Where the data below has the string "Python", return the whole line.
────────────────────
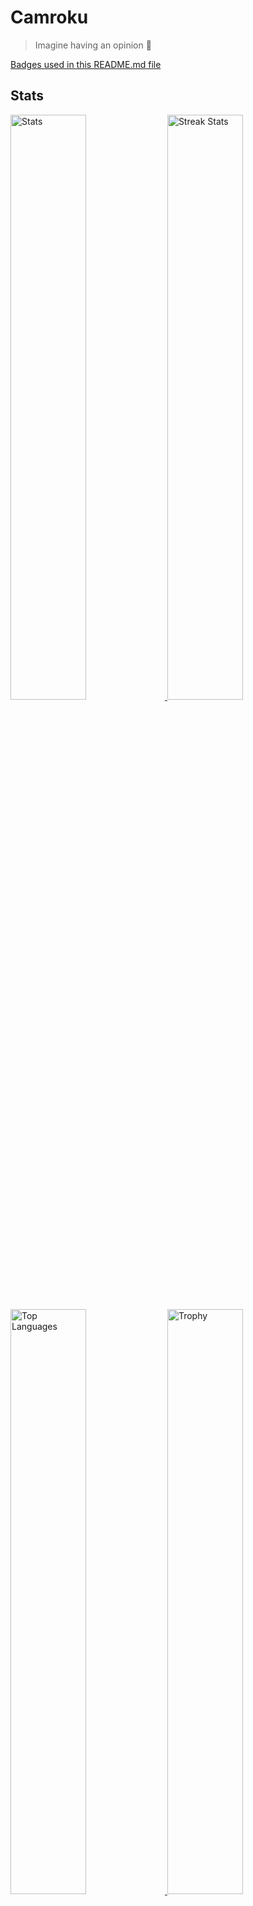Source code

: # Camroku
> Imagine having an opinion 🤮

[Badges used in this README.md file](https://github.com/Ileriayo/markdown-badges)

## Stats
<div>
    <a href="https://github.com/anuraghazra/github-readme-stats">
        <img width="49%" alt="Stats" src="https://github-readme-stats.vercel.app/api?username=Camroku&theme=apprentice&hide_border=true&count_private=true&include_all_commits=true&custom_title=Çınar's+GitHub+Stats"/>
    </a>
    <a href="https://github-readme-streak-stats.herokuapp.com">
      <img width="49%" alt="Streak Stats" src="http://github-readme-streak-stats.herokuapp.com?user=Camroku&hide_border=true&date_format=M%20j%5B%2C%20Y%5D&background=262626&stroke=616BBC00&sideLabels=BCBCBC&currStreakLabel=BCBCBC&currStreakNum=FFFFFF&sideNums=FFFFFF&dates=5F875F&ring=AF5F5F&fire=AF5F5F"/>
    </a>
    <a href="https://github.com/anuraghazra/github-readme-stats">
      <img width="49%" alt="Top Languages" src="https://github-readme-stats.vercel.app/api/top-langs/?username=Camroku&theme=apprentice&langs_count=6&hide_border=true&hide_title=true" />
    </a>
    <a href="https://github.com/ryo-ma/github-profile-trophy">
      <img width="49%" alt="Trophy" src="https://github-profile-trophy.vercel.app/?username=Camroku&theme=apprentice&no-frame=true&column=3" />
    </a>
</div>

## Pins
![Python](https://camroku.xyz/badge/python)<br/>
[![Pin](https://github-readme-stats.vercel.app/api/pin/?username=Camroku&hide_border=true&theme=apprentice&repo=kagrg)](https://github.com/Camroku/kagrg)
[![Pin](https://github-readme-stats.vercel.app/api/pin/?username=Camroku&hide_border=true&theme=apprentice&repo=kgl)](https://github.com/Camroku/kgl)
[![Pin](https://github-readme-stats.vercel.app/api/pin/?username=Camroku&hide_border=true&theme=apprentice&repo=kanote)](https://github.com/Camroku/kanote)
[![Pin](https://github-readme-stats.vercel.app/api/pin/?username=Camroku&hide_border=true&theme=apprentice&repo=kafetch)](https://github.com/Camroku/kafetch)
[![Pin](https://github-readme-stats.vercel.app/api/pin/?username=Camroku&hide_border=true&theme=apprentice&repo=kash)](https://github.com/Camroku/kash)
[![Pin](https://github-readme-stats.vercel.app/api/pin/?username=Camroku&hide_border=true&theme=apprentice&repo=kas)](https://github.com/Camroku/kas)

![PHP](https://camroku.xyz/badge/php)<br/>
[![Pin](https://github-readme-stats.vercel.app/api/pin/?username=Camroku&hide_border=true&theme=apprentice&repo=lxl-pm)](https://github.com/Camroku/lxl-pm)
[![Pin](https://github-readme-stats.vercel.app/api/pin/?username=Camroku&hide_border=true&theme=apprentice&repo=badge-view-count)](https://github.com/Camroku/badge-view-count)

![C#](https://camroku.xyz/badge/csharp)<br/>
[![Pin](https://github-readme-stats.vercel.app/api/pin/?username=Camroku&hide_border=true&theme=apprentice&repo=filelang)](https://github.com/Camroku/filelang)

![Rust](https://camroku.xyz/badge/rust)<br/>
[![Pin](https://github-readme-stats.vercel.app/api/pin/?username=Camroku&hide_border=true&theme=apprentice&repo=kal)](https://github.com/Camroku/kal)

![Markdown](https://camroku.xyz/badge/md)<br/>
[![Pin](https://github-readme-stats.vercel.app/api/pin/?username=Camroku&hide_border=true&theme=apprentice&repo=awesome-ka)](https://github.com/Camroku/awesome-ka)

![V](https://camroku.xyz/badge/vlang)<br/>
[![Pin](https://github-readme-stats.vercel.app/api/pin/?username=Camroku&hide_border=true&theme=apprentice&repo=susgen)](https://github.com/Camroku/susgen)

![Other](https://camroku.xyz/badge/other)<br/>
[![Pin](https://github-readme-stats.vercel.app/api/pin/?username=Camroku&hide_border=true&theme=apprentice&repo=kd-mikeos)](https://github.com/Camroku/kd-mikeos)

## Languages I Know
* ![C#](https://camroku.xyz/badge/csharp)
* ![C++](https://camroku.xyz/badge/cpp)
* ![CSS3](https://camroku.xyz/badge/css3)
* ![Go](https://camroku.xyz/badge/golang)
* ![HTML5](https://camroku.xyz/badge/html5)
* ![Markdown](https://camroku.xyz/badge/md)
* ![PHP](https://camroku.xyz/badge/php)
* ![Python](https://camroku.xyz/badge/python)
* ![Rust](https://camroku.xyz/badge/rust)
* ![Shell Script](https://camroku.xyz/badge/sh)
* ![V](https://camroku.xyz/badge/vlang)
* ![JSON](https://img.shields.io/badge/json-5E5C5C?style=for-the-badge&logo=json&logoColor=white)

## Frameworks I used
* ![.Net](https://camroku.xyz/badge/dotnet)
* ![Flask](https://camroku.xyz/badge/flask)

## Operating Systems I Used
* ![Windows](https://camroku.xyz/badge/windows)
  * Windows 7
  * Windows 8.1
  * Windows 10
  * Windows 11

* ![Linux](https://camroku.xyz/badge/linux)
  * ![Debian](https://camroku.xyz/badge/debian)
    * ![Kali](https://camroku.xyz/badge/kali)
    * ![Ubuntu](https://camroku.xyz/badge/ubuntu)
    * ![Kubuntu](https://camroku.xyz/badge/kubuntu)
    * ![Debian](https://camroku.xyz/badge/debian)
    * ![Zorin OS](https://img.shields.io/badge/Zorin%20OS-0CC1F3?style=for-the-badge&logo=zorin&logoColor=white)
  * ![Arch](https://camroku.xyz/badge/arch)
    * ![Arch](https://camroku.xyz/badge/arch)
    * ![Artix](https://camroku.xyz/badge/artix)
    * ![Manjaro](https://camroku.xyz/badge/manjaro)
  * ![Not based on anything](https://camroku.xyz/badge/other)
    * ![Fedora](https://camroku.xyz/badge/fedora)
    * ![OpenSUSE](https://camroku.xyz/badge/opensuse)
    * ![Android](https://camroku.xyz/badge/android)
    * ![Pisi Linux](https://camroku.xyz/badge/pisi)
    * ![Calculate Linux](https://camroku.xyz/badge/calculate)

* ![Other](https://camroku.xyz/badge/other)
  * ToaruOS
  * MikeOS

I'm currently using **Arch Linux** and **Android**.<br/>

## Window Managers/Desktop Environments I Used
* GNOME
* Plasma
* LXDE
* XFCE
* i3wm
* dwm
* bspwm
* worm

I'm currently using **i3wm**.

## Browsers I Used
* Chromium
  * ![Google Chrome](https://camroku.xyz/badge/chrome)
  * ![Edge](https://camroku.xyz/badge/edge)
  * ![Opera](https://camroku.xyz/badge/opera)
  * ![Brave](https://camroku.xyz/badge/brave)
* Gecko
  * ![Firefox](https://camroku.xyz/badge/firefox)
  * ![Tor](https://camroku.xyz/badge/tor)
* Other
  * ![IE](https://camroku.xyz/badge/ie)

I'm currently using **Mozilla Firefox**.

## Contact
<img src="https://avatars.githubusercontent.com/u/79412062" align="right" width="150px" />

* [![YouTube](https://camroku.xyz/badge/yt)](https://www.youtube.com/channel/UCkzCfWEh0DkfW7-vhSFGDJQ)
* [![Camroku](https://camroku.xyz/badge/camroku)](https://camroku.xyz)
* [![Email](https://camroku.xyz/badge/email)](mailto:cinaryilmaz.gnu@gmail.com)
* [![Discord](https://camroku.xyz/badge/discord)](https://camroku.xyz/invite)
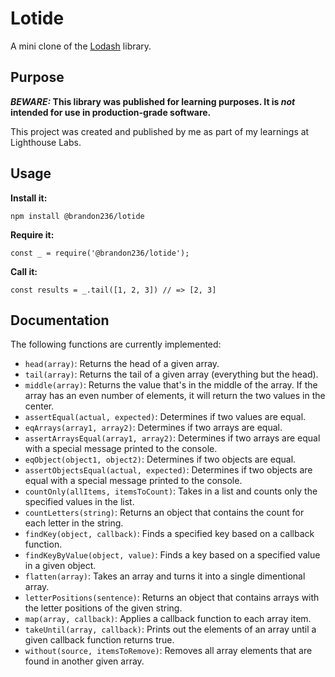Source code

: # Lotide

A mini clone of the [Lodash](https://lodash.com) library.

## Purpose

**_BEWARE:_ This library was published for learning purposes. It is _not_ intended for use in production-grade software.**

This project was created and published by me as part of my learnings at Lighthouse Labs. 

## Usage

**Install it:**

`npm install @brandon236/lotide`

**Require it:**

`const _ = require('@brandon236/lotide');`

**Call it:**

`const results = _.tail([1, 2, 3]) // => [2, 3]`

## Documentation

The following functions are currently implemented:

* `head(array)`: Returns the head of a given array.
* `tail(array)`: Returns the tail of a given array (everything but the head). 
* `middle(array)`: Returns the value that's in the middle of the array. If the array has an even number of elements, it will return the two values in the center. 
* `assertEqual(actual, expected)`: Determines if two values are equal.
* `eqArrays(array1, array2)`: Determines if two arrays are equal.
* `assertArraysEqual(array1, array2)`: Determines if two arrays are equal with a special message printed to the console. 
* `eqObject(object1, object2)`: Determines if two objects are equal.
* `assertObjectsEqual(actual, expected)`: Determines if two objects are equal with a special message printed to the console.
* `countOnly(allItems, itemsToCount)`: Takes in a list and counts only the specified values in the list.
* `countLetters(string)`: Returns an object that contains the count for each letter in the string.
* `findKey(object, callback)`: Finds a specified key based on a callback function.
* `findKeyByValue(object, value)`: Finds a key based on a specified value in a given object.
* `flatten(array)`: Takes an array and turns it into a single dimentional array.
* `letterPositions(sentence)`: Returns an object that contains arrays with the letter positions of the given string.
* `map(array, callback)`: Applies a callback function to each array item.
* `takeUntil(array, callback)`: Prints out the elements of an array until a given callback function returns true.
* `without(source, itemsToRemove)`: Removes all array elements that are found in another given array.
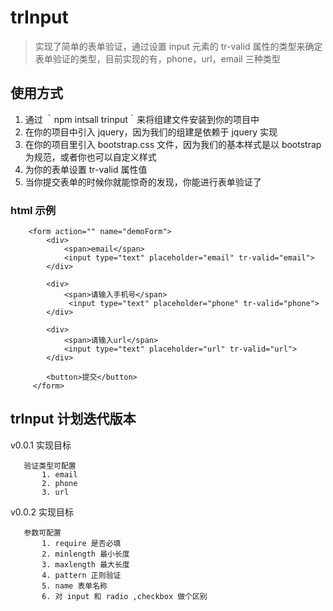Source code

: # trInput

> 实现了简单的表单验证，通过设置 input 元素的 tr-valid 属性的类型来确定表单验证的类型，目前实现的有，phone，url，email 三种类型

## 使用方式

1. 通过 ｀npm intsall trinput｀来将组建文件安装到你的项目中
2. 在你的项目中引入 jquery，因为我们的组建是依赖于 jquery 实现
3. 在你的项目里引入 bootstrap.css 文件，因为我们的基本样式是以 bootstrap 为规范，或者你也可以自定义样式
4. 为你的表单设置 tr-valid 属性值
5. 当你提交表单的时候你就能惊奇的发现，你能进行表单验证了


### html 示例

        <form action="" name="demoForm">
            <div>
                <span>email</span>
                <input type="text" placeholder="email" tr-valid="email">
            </div>
        
            <div>
                <span>请输入手机号</span>
                 <input type="text" placeholder="phone" tr-valid="phone">
            </div>

            <div>
                <span>请输入url</span>
                <input type="text" placeholder="url" tr-valid="url">
            </div>

            <button>提交</button>
         </form>


##  trInput 计划迭代版本

 v0.0.1 实现目标
 
       验证类型可配置
           1. email
           2. phone
           3. url
 
 v0.0.2 实现目标
 
       参数可配置
           1. require 是否必填
           2. minlength 最小长度
           3. maxlength 最大长度
           4. pattern 正则验证
           5. name 表单名称
           6. 对 input 和 radio ,checkbox 做个区别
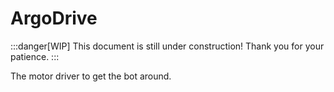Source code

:# ArgoDrive

:::danger[WIP]
This document is still under construction! Thank you for your patience.
:::

The motor driver to get the bot around.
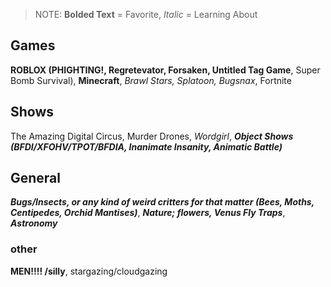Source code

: > NOTE: **Bolded Text** = Favorite, *Italic* = Learning About

## Games

**ROBLOX (PHIGHTING!, Regretevator, Forsaken, Untitled Tag Game**, Super Bomb Survival), **Minecraft**, *Brawl Stars, Splatoon, Bugsnax*, Fortnite

## Shows

The Amazing Digital Circus, Murder Drones, *Wordgirl*, ***Object Shows (BFDI/XFOHV/TPOT/BFDIA, Inanimate Insanity, Animatic Battle)***

## General

***Bugs/Insects, or any kind of weird critters for that matter (Bees, Moths, Centipedes, Orchid Mantises)***, ***Nature; flowers, Venus Fly Traps***, ***Astronomy***

### other

**MEN!!!! /silly**, stargazing/cloudgazing
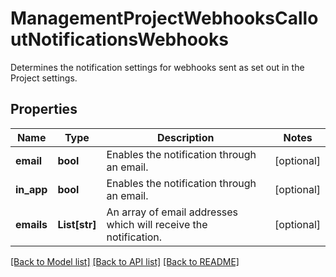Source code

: # ManagementProjectWebhooksCalloutNotificationsWebhooks

Determines the notification settings for webhooks sent as set out in the Project settings.

## Properties

Name | Type | Description | Notes
------------ | ------------- | ------------- | -------------
**email** | **bool** | Enables the notification through an email. | [optional] 
**in_app** | **bool** | Enables the notification through an email. | [optional] 
**emails** | **List[str]** | An array of email addresses which will receive the notification. | [optional] 

[[Back to Model list]](../README.md#documentation-for-models) [[Back to API list]](../README.md#documentation-for-api-endpoints) [[Back to README]](../README.md)



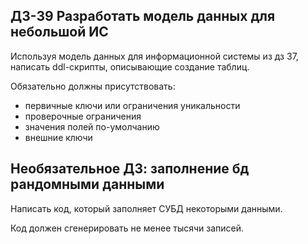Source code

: ## ДЗ-39 Разработать модель данных для небольшой ИС


Используя модель данных для информационной системы из дз 37, написать ddl-скрипты, описывающие создание таблиц.

Обязательно должны присутствовать:

* первичные ключи или ограничения уникальности
* проверочные ограничения
* значения полей по-умолчанию
* внешние ключи

## Необязательное ДЗ: заполнение бд рандомными данными

Написать код, который заполняет СУБД некоторыми данными.

Код должен сгенерировать не менее тысячи записей.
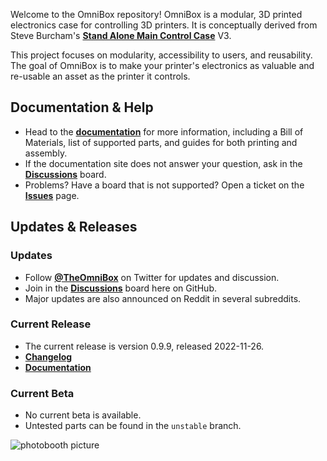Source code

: Welcome to the OmniBox repository! OmniBox is a modular, 3D printed electronics case for controlling 3D printers. It is conceptually derived from Steve Burcham's **[Stand Alone Main Control Case](https://www.thingiverse.com/thing:3999751)** V3.

This project focuses on modularity, accessibility to users, and reusability. The goal of OmniBox is to make your printer's electronics as valuable and re-usable an asset as the printer it controls.

## Documentation & Help

- Head to the **[documentation](https://jon-harper.github.io/OmniBox)** for more information, including a Bill of Materials, list of supported parts, and guides for both printing and assembly.
- If the documentation site does not answer your question, ask in the **[Discussions](https://github.com/jon-harper/OmniBox/discussions)** board.
- Problems? Have a board that is not supported? Open a ticket on the **[Issues](https://github.com/jon-harper/OmniBox/issues)** page.

## Updates & Releases

### Updates

- Follow **[@TheOmniBox](https://twitter.com/TheOmniBox)** on Twitter for updates and discussion.
- Join in the **[Discussions](https://github.com/jon-harper/OmniBox/discussions)** board here on GitHub.
- Major updates are also announced on Reddit in several subreddits.

### Current Release

- The current release is version 0.9.9, released 2022-11-26.
- **[Changelog][changelog]**
- **[Documentation][testing_docs]**

### Current Beta

- No current beta is available.
- Untested parts can be found in the `unstable` branch.

![photobooth picture][gallery_pic]

[changelog]: https://jon-harper.github.io/OmniBox/latest/history/
[testing_docs]: https://jon-harper.github.io/OmniBox/testing
[gallery_pic]:  https://jon-harper.github.io/OmniBox/gallery/photobooth6.jpg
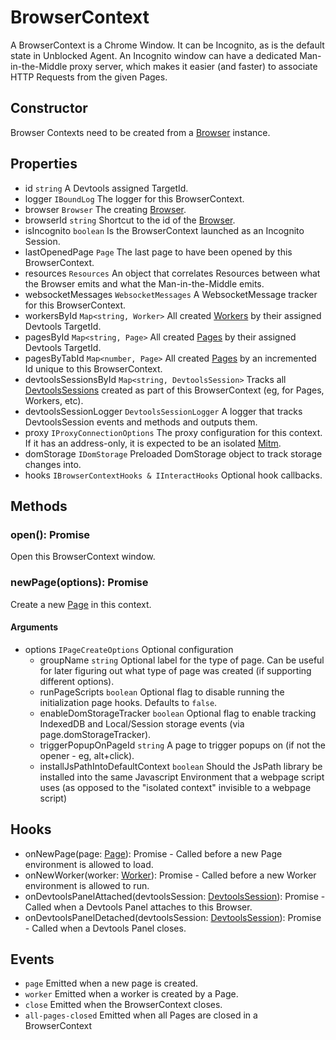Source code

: # BrowserContext

A BrowserContext is a Chrome Window. It can be Incognito, as is the default state in Unblocked Agent. An Incognito window can have a dedicated Man-in-the-Middle proxy server, which makes it easier (and faster) to associate HTTP Requests from the given Pages.

## Constructor

Browser Contexts need to be created from a [Browser](./Browser.md) instance.

## Properties

- id `string` A Devtools assigned TargetId.
- logger `IBoundLog` The logger for this BrowserContext.
- browser `Browser` The creating [Browser](./Browser.md).
- browserId `string` Shortcut to the id of the [Browser](./Browser.md).
- isIncognito `boolean` Is the BrowserContext launched as an Incognito Session.
- lastOpenedPage `Page` The last page to have been opened by this BrowserContext.
- resources `Resources` An object that correlates Resources between what the Browser emits and what the Man-in-the-Middle emits.
- websocketMessages `WebsocketMessages` A WebsocketMessage tracker for this BrowserContext.
- workersById `Map<string, Worker>` All created [Workers](./Worker.md) by their assigned Devtools TargetId.
- pagesById `Map<string, Page>` All created [Pages](./Page.md) by their assigned Devtools TargetId.
- pagesByTabId `Map<number, Page>` All created [Pages](./Page.md) by an incremented Id unique to this BrowserContext.
- devtoolsSessionsById `Map<string, DevtoolsSession>` Tracks all [DevtoolsSessions](./DevtoolsSession.md) created as part of this BrowserContext (eg, for Pages, Workers, etc).
- devtoolsSessionLogger `DevtoolsSessionLogger` A logger that tracks DevtoolsSession events and methods and outputs them.
- proxy `IProxyConnectionOptions` The proxy configuration for this context. If it has an address-only, it is expected to be an isolated [Mitm](./Man-in-the-Middle.md).
- domStorage `IDomStorage` Preloaded DomStorage object to track storage changes into.
- hooks `IBrowserContextHooks & IInteractHooks` Optional hook callbacks.

## Methods

### open(): Promise<void>

Open this BrowserContext window.

### newPage(options): Promise<Page>

Create a new [Page](./Page.md) in this context.

#### Arguments

- options `IPageCreateOptions` Optional configuration
  - groupName `string` Optional label for the type of page. Can be useful for later figuring out what type of page was created (if supporting different options).
  - runPageScripts `boolean` Optional flag to disable running the initialization page hooks. Defaults to `false`.
  - enableDomStorageTracker `boolean` Optional flag to enable tracking IndexedDB and Local/Session storage events (via page.domStorageTracker).
  - triggerPopupOnPageId `string` A page to trigger popups on (if not the opener - eg, alt+click).
  - installJsPathIntoDefaultContext `boolean` Should the JsPath library be installed into the same Javascript Environment that a webpage script uses (as opposed to the "isolated context" invisible to a webpage script)

## Hooks

- onNewPage(page: [Page](./Page.md)): Promise<void> - Called before a new Page environment is allowed to load.
- onNewWorker(worker: [Worker](./Worker.md)): Promise<void> - Called before a new Worker environment is allowed to run.
- onDevtoolsPanelAttached(devtoolsSession: [DevtoolsSession](./DevtoolsSession.md)): Promise<any> - Called when a Devtools Panel attaches to this Browser.
- onDevtoolsPanelDetached(devtoolsSession: [DevtoolsSession](./DevtoolsSession.md)): Promise<any> - Called when a Devtools Panel closes.

## Events

- `page` Emitted when a new page is created.
- `worker` Emitted when a worker is created by a Page.
- `close` Emitted when the BrowserContext closes.
- `all-pages-closed` Emitted when all Pages are closed in a BrowserContext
────────────────────
WRITTEN RESPONSE>
![Python](https://camroku.xyz/badge/python)<br/>
* ![Python](https://camroku.xyz/badge/python)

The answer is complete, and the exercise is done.